Bill, there is a lubricant that is used on window coverings that works great and leaves no streaks or marks.


----------



## BC_Painter (Feb 14, 2010)

Schmidt & Co. said:


> I use it to lube up the ratchet straps on the van. Don't want WD-40 black streaks driping on the sides.........


I'll keep that in mind.

Right now I'm a firm believer in bungies :thumbup:


----------



## Schmidt & Co. (Nov 6, 2008)

BC_Painter said:


> I'll keep that in mind.
> 
> Right now I'm a firm believer in bungies :thumbup:


Bungies are good for 1-3 ladders on top. My usual set of ladders on the roof in the summer is #1 32', #1 28', #2 24s, #2 20s, #2 16s and the 20' plank. Three heavy duty ratchet straps to hold them all in place.....


----------



## Workaholic (Apr 17, 2007)

I replace a ladder when they become damaged. My 40' needs to be replaced but I won't do it untill it is necessary. My 24' got replaced a few years ago due to having picked up a creak in it that sounded like a aluminum stress crack. My 16' is due to be replaced shortly because it has seen a lot of use. My 10' step probably needs to be replaced because when I had people that worked for me this one guy used to walk the ladder rather than moving it in the traditional way but that ladder does not see near as much use as other ladders do.


----------



## BC_Painter (Feb 14, 2010)

Schmidt & Co. said:


> Bungies are good for 1-3 ladders on top. My usual set of ladders on the roof in the summer is #1 32', #1 28', #2 24s, #2 20s, #2 16s and the 20' plank. Three heavy duty ratchet straps to hold them all in place.....

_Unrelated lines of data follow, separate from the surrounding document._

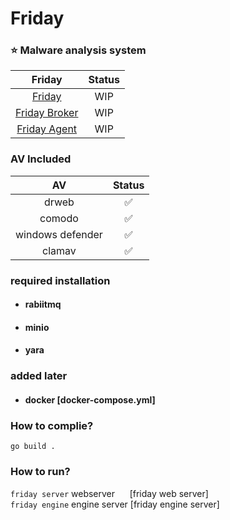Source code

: # Friday <br/>
### ⭐ Malware analysis system

|           Friday                                             |Status |
| :----------------------------------------------------------: | :---: |
|[Friday](https://github.com/kuno989/friday)                   |  WIP  |
|[Friday Broker](https://github.com/kuno989/friday_broker)     |  WIP  |
|[Friday Agent](https://github.com/kuno989/friday_agent)       |  WIP  |

### AV Included
|              AV                  |       Status       |
| :------------------------------: | :----------------: |
|            drweb                 | :white_check_mark: |
|            comodo                | :white_check_mark: |
|       windows defender           | :white_check_mark: |
|            clamav                | :white_check_mark: |
### required installation
- #### rabiitmq
- #### minio
- #### yara
### added later
- #### docker [docker-compose.yml]
### How to complie?
`go build .`
### How to run?
`friday server` webserver &nbsp;&nbsp;&nbsp;&nbsp;&nbsp;[friday web server]
<br>
`friday engine` engine server [friday engine server]
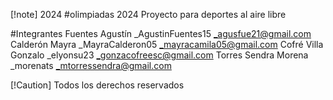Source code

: [!note]
2024
#olimpiadas 2024
Proyecto para deportes al aire libre

#Integrantes 
  Fuentes Agustín
   _AgustinFuentes15
   _agusfue21@gmail.com
  Calderón Mayra
   _MayraCalderon05
   _mayracamila05@gmail.com
  Cofré Villa Gonzalo 
   _elyonsu23
   _gonzacofreesc@gmail.com 
  Torres Sendra Morena
   _morenats
   _mtorressendra@gmail.com

[!Caution]
Todos los derechos reservados
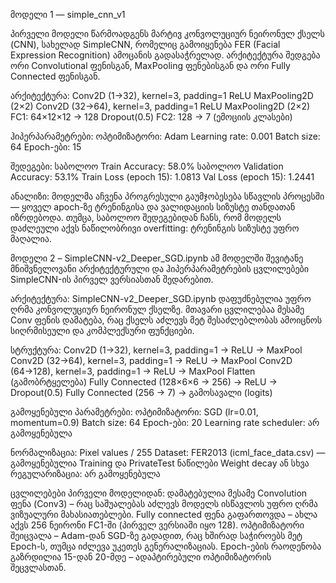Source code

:მოდელი 1 — simple_cnn_v1 

პირველი მოდელი წარმოადგენს მარტივ კონვოლუციურ ნეირონულ ქსელს (CNN), სახელად SimpleCNN, რომელიც გამოიყენება FER (Facial Expression Recognition) ამოცანის გადასაჭრელად. არქიტექტურა შედგება ორი Convolutional ფენისგან, MaxPooling ფენებისგან და ორი Fully Connected ფენისგან.

არქიტექტურა:
Conv2D (1→32), kernel=3, padding=1
ReLU
MaxPooling2D (2×2)
Conv2D (32→64), kernel=3, padding=1
ReLU
MaxPooling2D (2×2)
FC1: 64×12×12 → 128
Dropout(0.5)
FC2: 128 → 7 (ემოციის კლასები)

ჰიპერპარამეტრები:
ოპტიმიზატორი: Adam
Learning rate: 0.001
Batch size: 64
Epoch-ები: 15

შედეგები:
საბოლოო Train Accuracy: 58.0%
საბოლოო Validation Accuracy: 53.1%
Train Loss (epoch 15): 1.0813
Val Loss (epoch 15): 1.2441

ანალიზი:
მოდელმა აჩვენა პროგრესული გაუმჯობესება სწავლის პროცესში — ყოველ apoch-ზე ტრენინგისა და ვალიდაციის სიზუსტე თანდათან იზრდებოდა. თუმცა, საბოლოო შედეგებიდან ჩანს, რომ მოდელს დაძლეული აქვს ნაწილობრივი overfitting: ტრენინგის სიზუსტე უფრო მაღალია.




მოდელი 2 – SimpleCNN-v2_Deeper_SGD.ipynb
ამ მოდელში შევიტანე მნიშვნელოვანი არქიტექტურული და ჰიპერპარამეტრების ცვლილებები SimpleCNN-ის პირველ ვერსიასთან შედარებით.

არქიტექტურა:
SimpleCNN-v2_Deeper_SGD.ipynb დაფუძნებულია უფრო ღრმა კონვოლუციურ ნეირონულ ქსელზე. მთავარი ცვლილებაა მესამე Conv ფენის დამატება, რაც ქსელს აძლევს მეტ შესაძლებლობას ამოიცნოს სიღრმისეული და კომპლექსური ფუნქციები.

სტრუქტურა:
Conv2D (1→32), kernel=3, padding=1 → ReLU → MaxPool
Conv2D (32→64), kernel=3, padding=1 → ReLU → MaxPool
Conv2D (64→128), kernel=3, padding=1 → ReLU → MaxPool
Flatten (გამობრტყელება)
Fully Connected (128×6×6 → 256) → ReLU → Dropout(0.5)
Fully Connected (256 → 7) → გამოსავალი (logits)

გამოყენებული პარამეტრები:
ოპტიმიზატორი: SGD (lr=0.01, momentum=0.9)
Batch size: 64
Epoch-ები: 20
Learning rate scheduler: არ გამოყენებულა

ნორმალიზაცია: Pixel values / 255
Dataset: FER2013 (icml_face_data.csv) — გამოყენებულია Training და PrivateTest ნაწილები
Weight decay ან სხვა რეგულარიზაცია: არ გამოყენებულა

ცვლილებები პირველი მოდელიდან:
დამატებულია მესამე Convolution ფენა (Conv3) – რაც საშუალებას აძლევს მოდელს ისწავლოს უფრო ღრმა ვიზუალური მახასიათებლები.
Fully connected ფენა გაფართოვდა – ახლა აქვს 256 ნეირონი FC1-ში (პირველ ვერსიაში იყო 128).
ოპტიმიზატორი შეიცვალა – Adam-დან SGD-ზე გადადით, რაც ხშირად საჭიროებს მეტ Epoch-ს, თუმცა იძლევა უკეთეს გენერალიზაციას.
Epoch-ების რაოდენობა გაზრდილია 15-დან 20-მდე – ადაპტირებული ოპტიმიზატორის შეცვლასთან.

I guess we'll see, i MAY need to bust out the tiedowns soon.


----------



## Workaholic (Apr 17, 2007)

Schmidt & Co. said:


> Bungies are good for 1-3 ladders on top. My usual set of ladders on the roof in the summer is #1 32', #1 28', #2 24s, #2 20s, #2 16s and the 20' plank. Three heavy duty ratchet straps to hold them all in place.....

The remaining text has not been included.